Maybe what I'm saying is very obvious. But the fragment that you are talking about... the idea of a fragment, it is that a discipline like painting is a collection of fragments itself, drawn from all the possible activities of the culture as a whole, and put together to form a special, single type of activity. The discipline itself is a kind of track, or a trace, of the movement of culture, like the trace fossils. So, in that sense, I was very aware of the analogy between the idea of a trace in the art sense and the idea of the trace in the sense of scientific evidence, but . . . by doing the Reprints that go along with the exhibitions, I've been trying to, I guess, illustrate the way I am analogizing, because . . . I think that I was able to experience these objects as artworks because I knew the whole story. If you did not know the whole story, they might not seem so. So I thought it was important to put the story out, and of course then I realized that that is what galleries and museums always do. They put out an object and then put out big thick books with essays written by art historians telling you how to contextualize the object, so I realized I wasn't doing anything different.

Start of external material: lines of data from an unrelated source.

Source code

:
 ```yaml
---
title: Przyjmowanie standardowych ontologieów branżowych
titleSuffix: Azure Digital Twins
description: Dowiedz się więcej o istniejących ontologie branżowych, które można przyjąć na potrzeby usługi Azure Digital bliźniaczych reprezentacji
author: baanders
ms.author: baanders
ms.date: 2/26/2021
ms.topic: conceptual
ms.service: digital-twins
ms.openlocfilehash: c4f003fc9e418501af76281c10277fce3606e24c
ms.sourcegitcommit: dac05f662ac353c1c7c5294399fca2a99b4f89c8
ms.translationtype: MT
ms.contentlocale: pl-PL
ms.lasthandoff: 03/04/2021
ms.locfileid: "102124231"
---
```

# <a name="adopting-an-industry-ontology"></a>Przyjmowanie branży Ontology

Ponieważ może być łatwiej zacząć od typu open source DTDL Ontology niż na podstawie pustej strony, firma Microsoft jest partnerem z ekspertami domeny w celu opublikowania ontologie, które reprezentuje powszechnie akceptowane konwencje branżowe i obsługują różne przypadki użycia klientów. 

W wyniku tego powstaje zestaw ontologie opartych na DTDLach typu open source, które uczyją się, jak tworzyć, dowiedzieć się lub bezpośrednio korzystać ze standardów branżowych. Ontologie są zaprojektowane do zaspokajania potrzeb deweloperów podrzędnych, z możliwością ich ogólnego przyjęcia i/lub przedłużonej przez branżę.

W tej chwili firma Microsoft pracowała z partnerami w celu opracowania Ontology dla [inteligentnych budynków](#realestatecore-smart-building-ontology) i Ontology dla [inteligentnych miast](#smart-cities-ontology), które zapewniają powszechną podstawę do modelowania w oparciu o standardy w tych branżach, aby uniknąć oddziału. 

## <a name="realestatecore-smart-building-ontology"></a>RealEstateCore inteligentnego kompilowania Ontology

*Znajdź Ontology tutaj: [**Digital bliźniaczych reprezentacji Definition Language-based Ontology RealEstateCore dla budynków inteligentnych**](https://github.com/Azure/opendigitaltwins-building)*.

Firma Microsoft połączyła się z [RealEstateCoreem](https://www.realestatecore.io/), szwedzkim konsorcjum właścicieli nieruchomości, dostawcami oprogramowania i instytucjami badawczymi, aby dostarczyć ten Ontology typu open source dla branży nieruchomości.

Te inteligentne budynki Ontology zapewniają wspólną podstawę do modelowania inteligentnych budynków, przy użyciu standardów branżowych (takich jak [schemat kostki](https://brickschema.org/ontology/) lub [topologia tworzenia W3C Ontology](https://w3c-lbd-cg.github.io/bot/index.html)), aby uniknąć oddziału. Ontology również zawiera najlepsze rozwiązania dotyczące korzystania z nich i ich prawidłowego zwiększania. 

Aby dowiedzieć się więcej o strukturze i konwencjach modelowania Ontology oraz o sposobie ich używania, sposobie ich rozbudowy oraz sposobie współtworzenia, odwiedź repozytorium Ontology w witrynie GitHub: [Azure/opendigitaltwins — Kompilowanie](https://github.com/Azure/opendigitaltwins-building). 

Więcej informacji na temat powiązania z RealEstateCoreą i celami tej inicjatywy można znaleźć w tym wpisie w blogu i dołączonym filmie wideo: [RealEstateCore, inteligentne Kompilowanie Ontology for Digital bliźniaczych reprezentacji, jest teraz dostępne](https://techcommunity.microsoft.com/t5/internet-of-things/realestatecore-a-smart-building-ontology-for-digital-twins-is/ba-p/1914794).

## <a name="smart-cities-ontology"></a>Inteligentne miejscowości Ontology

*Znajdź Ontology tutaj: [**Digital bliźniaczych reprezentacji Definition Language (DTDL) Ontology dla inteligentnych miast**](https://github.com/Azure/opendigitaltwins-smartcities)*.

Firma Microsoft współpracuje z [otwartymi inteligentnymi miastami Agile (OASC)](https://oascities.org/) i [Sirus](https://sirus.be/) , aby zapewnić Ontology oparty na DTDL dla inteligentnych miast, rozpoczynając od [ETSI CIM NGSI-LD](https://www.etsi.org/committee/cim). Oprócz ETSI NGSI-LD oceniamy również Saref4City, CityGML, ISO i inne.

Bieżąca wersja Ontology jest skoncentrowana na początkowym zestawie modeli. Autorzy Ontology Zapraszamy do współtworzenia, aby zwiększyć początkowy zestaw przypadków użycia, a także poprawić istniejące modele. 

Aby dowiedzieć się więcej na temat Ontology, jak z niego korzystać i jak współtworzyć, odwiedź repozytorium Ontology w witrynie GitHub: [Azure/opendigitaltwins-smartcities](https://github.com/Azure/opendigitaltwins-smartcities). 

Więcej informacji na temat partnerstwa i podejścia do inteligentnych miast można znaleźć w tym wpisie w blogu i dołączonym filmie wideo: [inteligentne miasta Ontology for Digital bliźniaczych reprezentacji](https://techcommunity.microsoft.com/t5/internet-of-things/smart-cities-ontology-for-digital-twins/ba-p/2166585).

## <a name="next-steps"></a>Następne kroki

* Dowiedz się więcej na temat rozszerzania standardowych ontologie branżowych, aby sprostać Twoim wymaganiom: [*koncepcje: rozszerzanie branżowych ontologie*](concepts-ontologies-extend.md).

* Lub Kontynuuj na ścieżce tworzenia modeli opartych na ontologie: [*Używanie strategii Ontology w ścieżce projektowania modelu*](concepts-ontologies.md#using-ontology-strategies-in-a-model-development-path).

Quéloz: Do you consider the Reprints as part of the work? Do you mean that they cannot be separated from the work and they have to be exhibited with it?

McCollum: They definitely seem to be part of the work, yes, more or less, but... Objects are never alone, they are always determined by some kind of discourse. So I took about twenty different little texts from various scientific and popular sources and called them the Reprints, which, of course, is a pun in English, on the idea of prints as in footprints, and printed them on colored paper, like leaflets, to be taken by visitors to the exhibits. The titles of many of them I chose specifically because they seemed to make an elliptical reference to my work, or to art issues in general. This one, "It Can Be Difficult To Determine the Boundaries of a Footprint" seemed to suggest certain philosophical or esthetic issues, in a humorous way, and this one, "Identifying the Trackmacker" would seem to be about authenticity and authorship!

Quéloz: Did you take the images from the same books?

McCollum: I had to take one picture myself, as the photocopy of the magazine article I was working from was quite degraded, but my picture was almost identical to the original. They're all pretty much authentic. Sometimes I extracted a small section of writing that had no separate title, so I drew a sentence from the text to function as the title, like this one, "Discovering Dinosaur Tracks by Sheer Luck," which seems to maybe refer to chance procedures, or artistic inspiration. The picture that accompanies " Artificial Casts, Molds and Replicas" is really a picture of my own studio, because there wasn't any picture in the book that was suitable. So I did rearrange a little here and there to create some humor, and to make some references to art issues, and so forth, but not too much. The Reprints entitled "Assemblages of Dinosaur Tracks" and "Elite Tracks," for instance, were taken directly as found. Most of the Reprints are pretty much straight.

Quéloz: It is a kind of "montage."

McCollum: This is the one that is the most obviously about painting: "A Footprint as a History of Movement." It seems to be a reference to abstract expressionism, and I really laughed when I found it. It also happens to be a great text about dinosaur tracks.

Quéloz: In the title of the project, you mention the name of the area where the footprints have been found, Central Utah. Is it an allusion to the idea of site specificity? This idea was already there in The Dog from Pompei, but Pompei is almost a museum, not Central Utah. Is it a way to say that we are outside of the art institution, in a remote and isolated place?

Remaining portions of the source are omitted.